Alternatively or additionally, the indicator 107 is located on the
cartridge 14.
[0054] In another embodiment, the indicator 107 alternatively or
additionally indicates the fluid level inside the cartridge.
However, in this invention, the rejuvenation station 100 functions
optimally even without the indicator 107 indicating the fluid
level. The recirculating process of the rejuvenation station 100
described above rejuvenates the cartridge to a set level, even when
the cartridge is initially at any fluid level. The user may desire
to recharge or rejuvenate the cartridge before long printing
cycles, or before traveling with a roving or mobile printer, as
described below in FIG. 12. The cartridge is rechargeable at any
fluid level. The cartridge may even be full when the cartridge is
placed in the rejuvenation station for rejuvenation.
[0055] In yet another embodiment, the indicator 107 alternatively
or additionally indicates that the pen cartridge is full, or has a
predetermined supply of fluid. In response to the indicator, the
rejuvenation station turns on, turns off, or remains on or remains
off, as appropriate. In one embodiment, the indicator 107 is audio.
In another embodiment, alternatively or additionally the indicator
is visual, such as a light turning on.
[0056] In another embodiment, the indicator 107 is a timer. The
length of time set for the timer is determined using a standard
length of time to reach the equilibrium or end cycle of the
rejuvenation station and the cartridge, when starting with an
emptied cartridge. For example, the timer indicates that a certain
amount of time has passed and the pump is automatically turned off.

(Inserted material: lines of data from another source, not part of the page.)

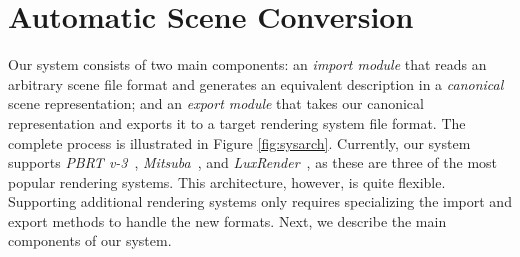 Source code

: \chapter{Automatic Scene Conversion} 
\label{sec:systemarch}

Our system consists of two main components: an {\it import module} that reads an arbitrary scene file format and generates an equivalent description in a {\it canonical} scene representation; and an {\it export module} that takes our canonical representation and exports it to a target rendering system file format. The complete process is illustrated in Figure \ref{fig:sysarch}. 
Currently, our system supports \textit{PBRT v-3}~\cite{PBRT:v3}, \textit{Mitsuba}~\cite{mitsuba}, and \textit{LuxRender}~\cite{luxrender}, as these are three of the most popular rendering systems.
This architecture, however, is quite flexible. Supporting additional rendering systems only requires specializing the import and export methods to handle the new formats. 
%
Next, we describe the main components of our system.





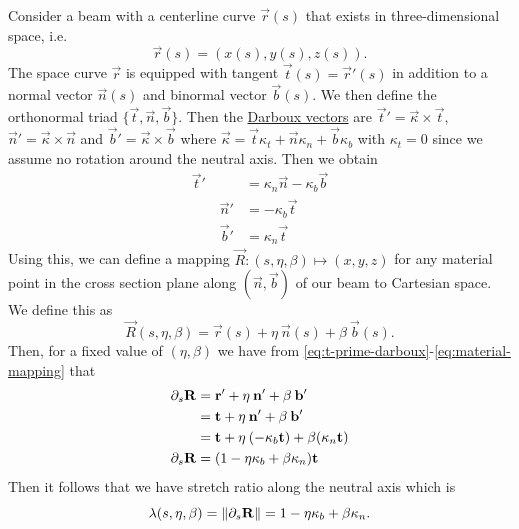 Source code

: Consider a beam with a centerline curve \(\vec r(s)\) that exists in
three-dimensional space, i.e.
\begin{equation*}
	\vec r (s) = (x(s),y(s),z(s)).
\end{equation*}
The space curve \(\vec r\) is equipped with tangent \(\vec t(s) = \vec r'(s)\) in addition to a normal vector \(\vec n(s)\) and binormal vector \(\vec b(s)\). We then define the orthonormal triad \(\{\vec t, \vec n, \vec b\}\). Then the \href{https://en.wikipedia.org/wiki/Darboux_vector}{Darboux vectors} are \(\vec t ' = \vec \kappa \times \vec t \), \(\vec n ' = \vec \kappa \times \vec n\) and \(\vec b ' = \vec \kappa \times \vec b\) where \(\vec \kappa = \vec t \kappa_t + \vec n \kappa_n + \vec b \kappa_b \) with \(\kappa_t = 0\) since we assume no rotation around the neutral axis. Then we obtain
\begin{align}
	\vec t'        & = \kappa_n \vec n - \kappa_b \vec b \label{eq:t-prime-darboux} \\
	\qquad \vec n' & = -\kappa_b \vec t \label{eq:n-prime-darboux}                  \\
	\qquad \vec b' & = \kappa_n \vec t \label{eq:b-prime-darboux}
\end{align}
Using this, we can define a mapping \(\vec{R} : (s,\eta,\beta) \mapsto (x,y,z)\) for any material point in the cross section plane along \((\vec n, \vec b)\) of our beam to Cartesian space. We define this as
\begin{equation}\label{eq:material-mapping}
	\vec R (s,\eta, \beta) = \vec r (s) + \eta \: \vec n(s) + \beta \:\vec b(s).
\end{equation}
Then, for a fixed value of \((\eta, \beta)\) we have from \eqref{eq:t-prime-darboux}-\eqref{eq:material-mapping} that
\begin{align*}
	\pdif{s} \vec R & = \vec r' + \eta \: \vec n' + \beta \: \vec b'                  \\
	                & = \vec t + \eta \: \vec n' + \beta \: \vec b'                   \\
	                & = \vec t + \eta \: (-\kappa_b \vec t) + \beta (\kappa_n \vec t) \\
	\pdif{s} \vec R & = (1 - \eta \kappa_b + \beta \kappa_n) \vec t
\end{align*}
Then it follows that we have stretch ratio along the neutral axis which is
\begin{equation*}
	\lambda(s,\eta,\beta) = \norm{ \pdif{s} \vec R } = 1 - \eta \kappa_b + \beta \kappa_n.
\end{equation*}
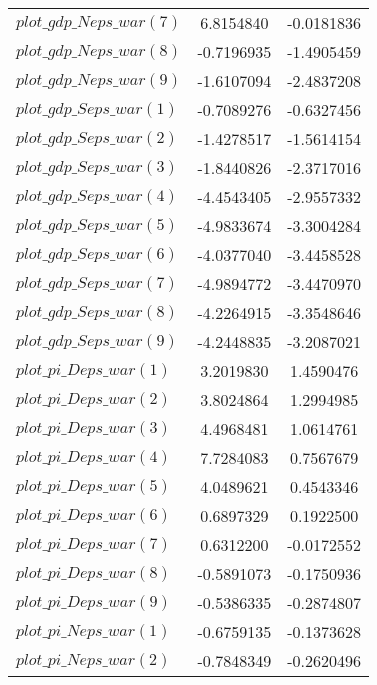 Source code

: \begin{center}
\begin{longtable}{lcc}
$plot\_gdp\_N eps\_war (7)  $	 & 	      6.8154840	 & 	     -0.0181836 \\ 
$plot\_gdp\_N eps\_war (8)  $	 & 	     -0.7196935	 & 	     -1.4905459 \\ 
$plot\_gdp\_N eps\_war (9)  $	 & 	     -1.6107094	 & 	     -2.4837208 \\ 
$plot\_gdp\_S eps\_war (1)  $	 & 	     -0.7089276	 & 	     -0.6327456 \\ 
$plot\_gdp\_S eps\_war (2)  $	 & 	     -1.4278517	 & 	     -1.5614154 \\ 
$plot\_gdp\_S eps\_war (3)  $	 & 	     -1.8440826	 & 	     -2.3717016 \\ 
$plot\_gdp\_S eps\_war (4)  $	 & 	     -4.4543405	 & 	     -2.9557332 \\ 
$plot\_gdp\_S eps\_war (5)  $	 & 	     -4.9833674	 & 	     -3.3004284 \\ 
$plot\_gdp\_S eps\_war (6)  $	 & 	     -4.0377040	 & 	     -3.4458528 \\ 
$plot\_gdp\_S eps\_war (7)  $	 & 	     -4.9894772	 & 	     -3.4470970 \\ 
$plot\_gdp\_S eps\_war (8)  $	 & 	     -4.2264915	 & 	     -3.3548646 \\ 
$plot\_gdp\_S eps\_war (9)  $	 & 	     -4.2448835	 & 	     -3.2087021 \\ 
$plot\_pi\_D eps\_war (1)   $	 & 	      3.2019830	 & 	      1.4590476 \\ 
$plot\_pi\_D eps\_war (2)   $	 & 	      3.8024864	 & 	      1.2994985 \\ 
$plot\_pi\_D eps\_war (3)   $	 & 	      4.4968481	 & 	      1.0614761 \\ 
$plot\_pi\_D eps\_war (4)   $	 & 	      7.7284083	 & 	      0.7567679 \\ 
$plot\_pi\_D eps\_war (5)   $	 & 	      4.0489621	 & 	      0.4543346 \\ 
$plot\_pi\_D eps\_war (6)   $	 & 	      0.6897329	 & 	      0.1922500 \\ 
$plot\_pi\_D eps\_war (7)   $	 & 	      0.6312200	 & 	     -0.0172552 \\ 
$plot\_pi\_D eps\_war (8)   $	 & 	     -0.5891073	 & 	     -0.1750936 \\ 
$plot\_pi\_D eps\_war (9)   $	 & 	     -0.5386335	 & 	     -0.2874807 \\ 
$plot\_pi\_N eps\_war (1)   $	 & 	     -0.6759135	 & 	     -0.1373628 \\ 
$plot\_pi\_N eps\_war (2)   $	 & 	     -0.7848349	 & 	     -0.2620496 \\ 

\end{longtable}
\end{center}
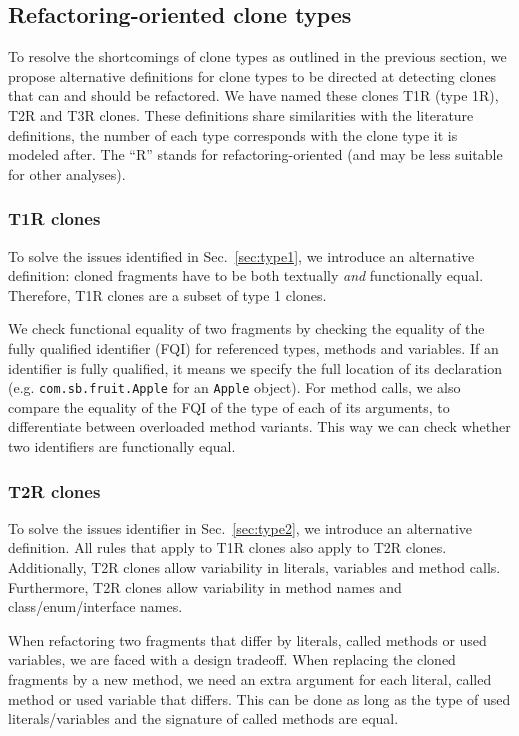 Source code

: \documentclass[a4paper]{article}
\begin{document}
\subsection{Refactoring-oriented clone types}\label{sec:rtypes}
To resolve the shortcomings of clone types as outlined in the previous section, we propose alternative definitions for clone types to be directed at detecting clones that can and should be refactored. We have named these clones T1R (type 1R), T2R and T3R clones. These definitions share similarities with the literature definitions, the number of each type corresponds with the clone type it is modeled after. The ``R'' stands for refactoring-oriented (and may be less suitable for other analyses).

\subsubsection{T1R clones} \label{sec:type1r}
To solve the issues identified in Sec.~\ref{sec:type1}, we introduce an alternative definition: cloned fragments have to be both textually \textit{and} functionally equal. Therefore, T1R clones are a subset of type 1 clones.

We check functional equality of two fragments by checking the equality of the fully qualified identifier (FQI) for referenced types, methods and variables. If an identifier is fully qualified, it means we specify the full location of its declaration (e.g. \texttt{com.sb.fruit.Apple} for an \texttt{Apple} object). For method calls, we also compare the equality of the FQI of the type of each of its arguments, to differentiate between overloaded method variants. This way we can check whether two identifiers are functionally equal.

\subsubsection{T2R clones}\label{sec:type2r}
To solve the issues identifier in Sec.~\ref{sec:type2}, we introduce an alternative definition. All rules that apply to T1R clones also apply to T2R clones. Additionally, T2R clones allow variability in literals, variables and method calls. Furthermore, T2R clones allow variability in method names and class/enum/interface names.

When refactoring two fragments that differ by literals, called methods or used variables, we are faced with a design tradeoff. When replacing the cloned fragments by a new method, we need an extra argument for each literal, called method or used variable that differs. This can be done as long as the type of used literals/variables and the signature of called methods are equal.
\end{document}
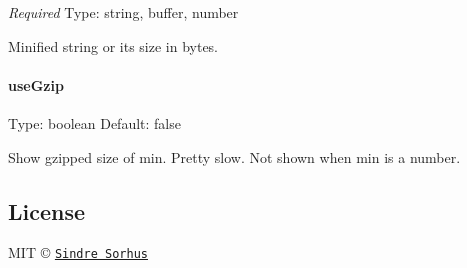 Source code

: {\itshape Required} Type\+: {\ttfamily string}, {\ttfamily buffer}, {\ttfamily number}

Minified string or its size in bytes.

\paragraph*{use\+Gzip}

Type\+: {\ttfamily boolean} Default\+: {\ttfamily false}

Show gzipped size of {\ttfamily min}. Pretty slow. Not shown when {\ttfamily min} is a {\ttfamily number}.

\subsection*{License}

M\+IT © \href{http://sindresorhus.com}{\tt Sindre Sorhus}  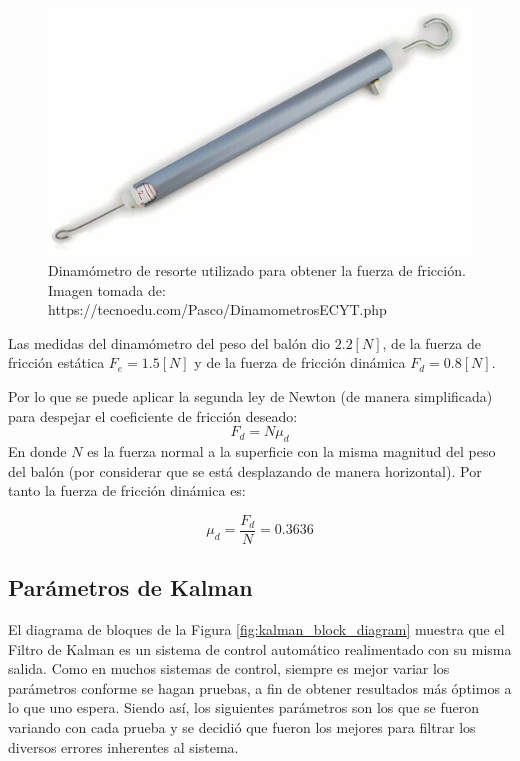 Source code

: \begin{figure}
\centering
\includegraphics[scale=0.4]{images/dynamometer.jpg}
\caption{Dinamómetro de resorte utilizado para obtener la fuerza de fricción. Imagen tomada de: https://tecnoedu.com/Pasco/DinamometrosECYT.php}
\label{fig:dynamometer}
\end{figure}	

	Las medidas del dinamómetro del peso del balón dio $2.2[N]$, de la fuerza de fricción estática $F_{e} = 1.5[N]$ y de la fuerza de fricción dinámica $F_{d} = 0.8[N]$. 

	Por lo que se puede aplicar la segunda ley de Newton (de manera simplificada) para despejar el coeficiente de fricción deseado:
\begin{equation}
F_d = N\mu_d 
\end{equation}
	En donde $N$ es la fuerza normal a la superficie con la misma magnitud del peso del balón (por considerar que se está desplazando de manera horizontal). Por tanto la fuerza de fricción dinámica es:
	
\begin{equation}
	\mu_d = \frac{F_d}{N}
	      = 0.3636		
	\label{eq:mu_d}
\end{equation}
	
		\subsection*{Parámetros de Kalman}
		El diagrama de bloques de la Figura \ref{fig:kalman_block_diagram} muestra que el Filtro de Kalman es un sistema de control automático realimentado con su misma salida. Como en muchos sistemas de control, siempre es mejor variar los parámetros conforme se hagan pruebas, a fin de obtener resultados más óptimos a lo que uno espera. Siendo así, los siguientes parámetros son los que se fueron variando con cada prueba y se decidió que fueron los mejores para filtrar los diversos errores inherentes al sistema. 
		

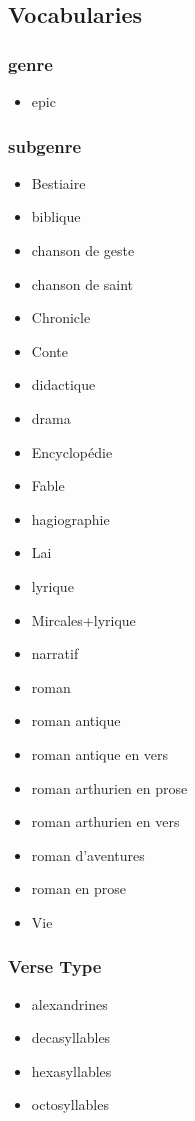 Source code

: 
\subsection{Vocabularies}

\subsubsection{genre}
\begin{itemize}
    \item epic
\end{itemize}

\subsubsection{subgenre}
\begin{multicols}{3}

\begin{itemize}
    \item Bestiaire
    \item biblique
    \item chanson de geste
    \item chanson de saint
    \item Chronicle
    \item Conte
    \item didactique
    \item drama
    \item Encyclopédie
    \item Fable
    \item hagiographie
    \item Lai
    \item lyrique
    \item Mircales+lyrique
    \item narratif
    \item roman
    \item roman antique
    \item roman antique en vers
    \item roman arthurien en prose
    \item roman arthurien en vers
    \item roman d'aventures
    \item roman en prose
    \item Vie
\end{itemize}

\end{multicols}

\subsubsection{Verse Type}
\begin{itemize}
    \item alexandrines
    \item decasyllables
    \item hexasyllables
    \item octosyllables
\end{itemize}


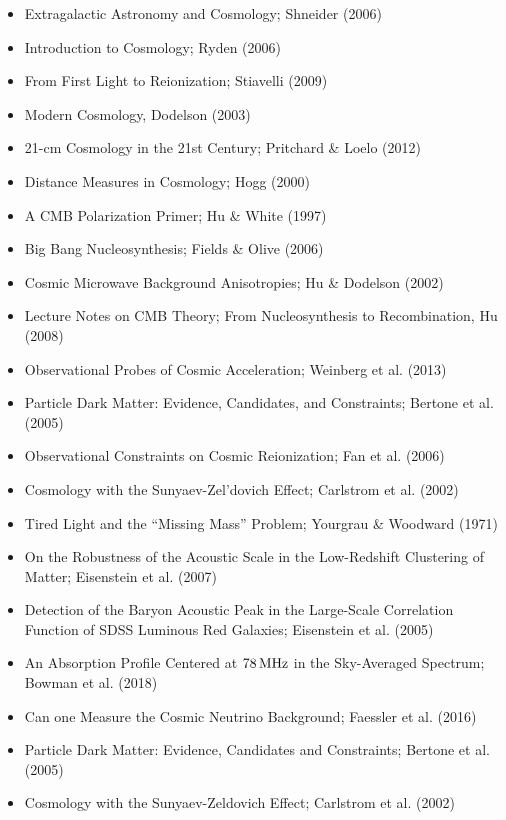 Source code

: \documentclass[a4paper,11pt]{article}
\begin{document}
\begin{itemize}
    \item Extragalactic Astronomy and Cosmology; Shneider (2006)
    \item Introduction to Cosmology; Ryden (2006)
    \item From First Light to Reionization; Stiavelli (2009)
    \item Modern Cosmology, Dodelson (2003)
    \item 21-cm Cosmology in the 21st Century; Pritchard \& Loelo (2012)
    \item Distance Measures in Cosmology; Hogg (2000)
    \item A CMB Polarization Primer; Hu \& White (1997)
    \item Big Bang Nucleosynthesis; Fields \& Olive (2006)
    \item Cosmic Microwave Background Anisotropies; Hu \& Dodelson (2002)
    \item Lecture Notes on CMB Theory; From Nucleosynthesis to Recombination, Hu (2008)
    \item Observational Probes of Cosmic Acceleration; Weinberg et al. (2013)
    \item Particle Dark Matter: Evidence, Candidates, and Constraints; Bertone et al. (2005)
    \item Observational Constraints on Cosmic Reionization; Fan et al. (2006)
    \item Cosmology with the Sunyaev-Zel'dovich Effect; Carlstrom et al. (2002)
    \item Tired Light and the ``Missing Mass'' Problem; Yourgrau \& Woodward (1971)
    \item On the Robustness of the Acoustic Scale in the Low-Redshift Clustering of Matter; Eisenstein et al. (2007)
    \item Detection of the Baryon Acoustic Peak in the Large-Scale Correlation Function of SDSS Luminous Red Galaxies; Eisenstein et al. (2005)
    \item An Absorption Profile Centered at $78\,{\rm MHz}$ in the Sky-Averaged Spectrum; Bowman et al. (2018)
    \item Can one Measure the Cosmic Neutrino Background; Faessler et al. (2016)
    \item Particle Dark Matter: Evidence, Candidates and Constraints; Bertone et al. (2005)
    \item Cosmology with the Sunyaev-Zeldovich Effect; Carlstrom et al. (2002)
\end{itemize}
\end{document}

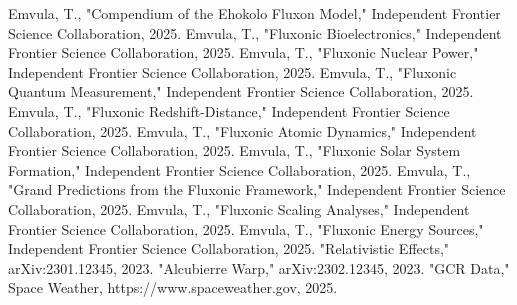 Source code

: \documentclass[11pt]{article}
\begin{document}
\begin{thebibliography}{13}
 Emvula, T., "Compendium of the Ehokolo Fluxon Model," Independent Frontier Science Collaboration, 2025.
 Emvula, T., "Fluxonic Bioelectronics," Independent Frontier Science Collaboration, 2025.
 Emvula, T., "Fluxonic Nuclear Power," Independent Frontier Science Collaboration, 2025.
 Emvula, T., "Fluxonic Quantum Measurement," Independent Frontier Science Collaboration, 2025.
 Emvula, T., "Fluxonic Redshift-Distance," Independent Frontier Science Collaboration, 2025.
 Emvula, T., "Fluxonic Atomic Dynamics," Independent Frontier Science Collaboration, 2025.
 Emvula, T., "Fluxonic Solar System Formation," Independent Frontier Science Collaboration, 2025.
 Emvula, T., "Grand Predictions from the Fluxonic Framework," Independent Frontier Science Collaboration, 2025.
 Emvula, T., "Fluxonic Scaling Analyses," Independent Frontier Science Collaboration, 2025.
 Emvula, T., "Fluxonic Energy Sources," Independent Frontier Science Collaboration, 2025.
 "Relativistic Effects," arXiv:2301.12345, 2023.
 "Alcubierre Warp," arXiv:2302.12345, 2023.
 "GCR Data," Space Weather, https://www.spaceweather.gov, 2025.
\end{thebibliography}
\end{document}
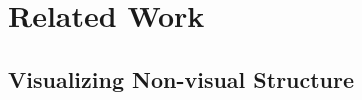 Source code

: \documentclass[12pt]{cmuthesis}
\begin{document}








\section{Related Work}

\subsection{Visualizing Non-visual Structure}
\end{document}
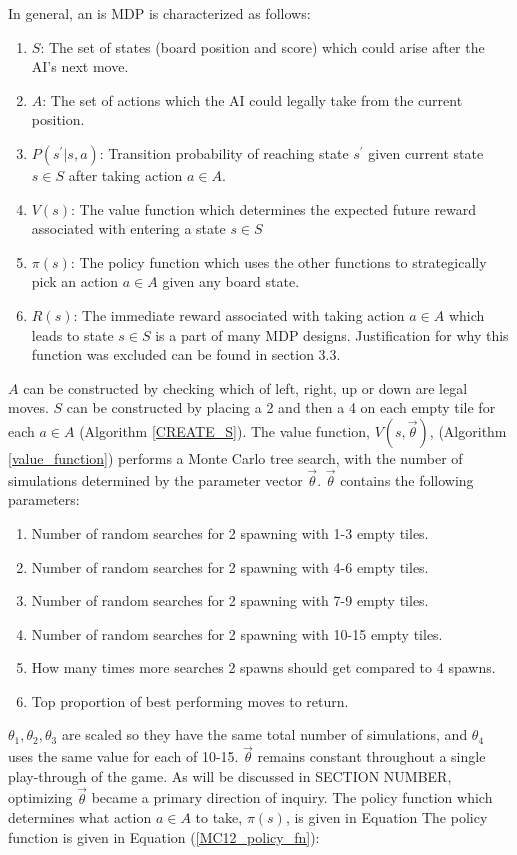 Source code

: \documentclass{article}
\begin{document}
In general, an is MDP is characterized as follows:
\begin{enumerate}
	\item $S$: The set of states (board position and score) which could arise after the AI's next move.
	\item $A$: The set of actions which the AI could legally take from the current position.
	\item $P(s^\prime | s, a)$: Transition probability of reaching state $s^\prime$ given current state $s \in S$ after taking action $a \in A$.
	\item $V(s)$: The value function which determines the expected future reward associated with entering a state $s \in S$
	\item $\pi(s)$: The policy function which uses the other functions to strategically pick an action $a \in A$ given any board state.
	\item $R(s)$: The immediate reward associated with taking action $a \in A$ which leads to state $s \in S$ is a part of many MDP designs.  Justification for why this function was excluded can be found in section 3.3.
\end{enumerate}

$A$ can be constructed by checking which of left, right, up or down are legal moves. $S$ can be constructed by placing a 2 and then a 4 on each empty tile for each $a \in A$ (Algorithm \ref{CREATE_S}). The value function, $V(s, \vec{\theta})$,  (Algorithm \ref{value_function}) performs a Monte Carlo tree search, with the number of simulations determined by the parameter vector $\vec{\theta}$.  $\vec{\theta}$ contains the following parameters:
\begin{enumerate}
	\item Number of random searches for 2 spawning with 1-3 empty tiles.
	\item Number of random searches for 2 spawning with 4-6 empty tiles.
	\item Number of random searches for 2 spawning with 7-9 empty tiles.
	\item Number of random searches for 2 spawning with 10-15 empty tiles.
	\item How many times more searches 2 spawns should get compared to 4 spawns.
	\item Top proportion of best performing moves to return.
\end{enumerate}

$\theta_1, \theta_2, \theta_3$ are scaled so they have the same total number of simulations, and $\theta_4$ uses the same value for each of 10-15.  $\vec{\theta}$ remains constant throughout a single play-through of the game.  As will be discussed in SECTION NUMBER, optimizing $\vec{\theta}$ became a primary direction of inquiry. The policy function which determines what action $a \in A$ to take, $\pi(s)$, is given in Equation The policy function is given in Equation (\ref{MC12_policy_fn}):
\end{document}
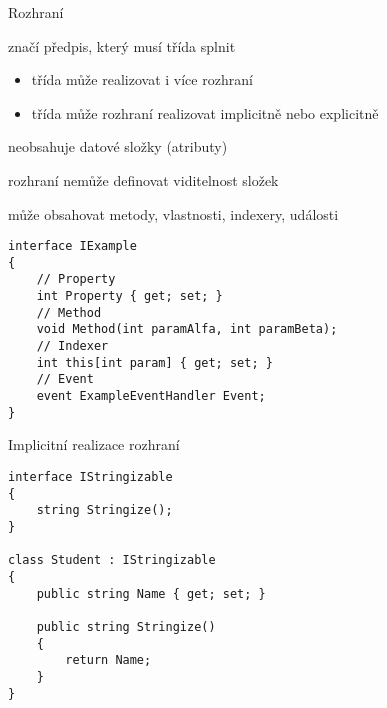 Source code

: 


\begin{frame}[fragile]
\begin{bitemize}{Rozhraní}
\item značí předpis, který musí třída splnit
\begin{itemize}
\item třída může realizovat i více rozhraní
\item třída může rozhraní realizovat implicitně nebo explicitně
\end{itemize}
\item neobsahuje datové složky (atributy)
\item rozhraní nemůže definovat viditelnost složek
\item může obsahovat metody, vlastnosti, indexery, události
\end{bitemize}
\vfill
\begin{yesblock}
\begin{lstlisting}[basicstyle=\small]
interface IExample
{
    // Property
    int Property { get; set; }
    // Method
    void Method(int paramAlfa, int paramBeta);
    // Indexer
    int this[int param] { get; set; }
    // Event
    event ExampleEventHandler Event;
}
\end{lstlisting}
\end{yesblock}
\end{frame}




\begin{frame}[fragile]
\vfill
\begin{block}{}
Implicitní realizace rozhraní
\end{block}
\vfill
\begin{yesblock}
\begin{lstlisting}[basicstyle=\small]
interface IStringizable
{
    string Stringize();
}

class Student : IStringizable
{
    public string Name { get; set; }

    public string Stringize()
    {
        return Name;
    }
}
\end{lstlisting}
\end{yesblock}
\vfill
\end{frame}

Alternatively, the pump remains on until manually turned off.
[0057] In the embodiment illustrated, the rejuvenation station 100
has a service station 120. In the service station 120, a printhead
40 of the cartridge 14 is serviced with wiping to remove fluid and
debris from the printhead, cleaning with a lubricant (wet wiping),
spitting or firing a resistor in the printhead, using suction cups
to reprime nozzles, and capping to keep the nozzles from drying
out. In one embodiment, the service station includes an additional
wiper for the housing of the cartridge. Herein incorporated by
reference are U.S. Pat. Nos. 4,853,717, 5,155,497, 5,585,826,
6,000,779, and 6,174,041.
[0058] In one embodiment, the pump is electrically powered (not
shown). In another embodiment, power is also supplied to the
service station 120 to service the printheads. In another
embodiment, the pump is manually powered (not shown).
[0059] In one embodiment, the fluid reservoir 110 is held in the
rejuvenation station in the docking area 106 until release button
105 is pressed. Alternatively or additionally, the cartridge 14 is
held in the rejuvenation station in the docking area 104 until
release button 103 is pressed. In one embodiment, the release
button 103 or 105 is coupled with a holder, such as a lever or a
hook, that couples the cartridge 14 or the reservoir 110,
respectively, to the station 100. Upon activating the release
button 103 or 105, the cartridge 14 or reservoir is released from
the docking station 104 or 106, respectively.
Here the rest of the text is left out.